Your instructions — Each line from the start of the records through the line containing "- Clone the repository with __git clone__" is to be transcribed exactly, and no other line is to be included.
+ + +
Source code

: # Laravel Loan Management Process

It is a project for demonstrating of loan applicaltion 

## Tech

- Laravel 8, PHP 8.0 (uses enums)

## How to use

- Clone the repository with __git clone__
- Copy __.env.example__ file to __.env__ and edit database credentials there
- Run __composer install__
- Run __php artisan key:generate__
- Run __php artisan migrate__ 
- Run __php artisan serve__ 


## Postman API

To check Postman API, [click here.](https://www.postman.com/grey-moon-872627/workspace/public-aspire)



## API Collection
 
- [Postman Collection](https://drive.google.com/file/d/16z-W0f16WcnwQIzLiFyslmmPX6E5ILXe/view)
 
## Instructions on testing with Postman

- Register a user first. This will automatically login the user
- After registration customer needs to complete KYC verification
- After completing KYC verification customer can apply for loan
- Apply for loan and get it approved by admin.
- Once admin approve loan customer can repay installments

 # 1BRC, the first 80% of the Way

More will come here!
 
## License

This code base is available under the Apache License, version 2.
+ + +
Answer box —
Source code

: # Laravel Loan Management Process

It is a project for demonstrating of loan applicaltion 

## Tech

- Laravel 8, PHP 8.0 (uses enums)

## How to use

- Clone the repository with __git clone__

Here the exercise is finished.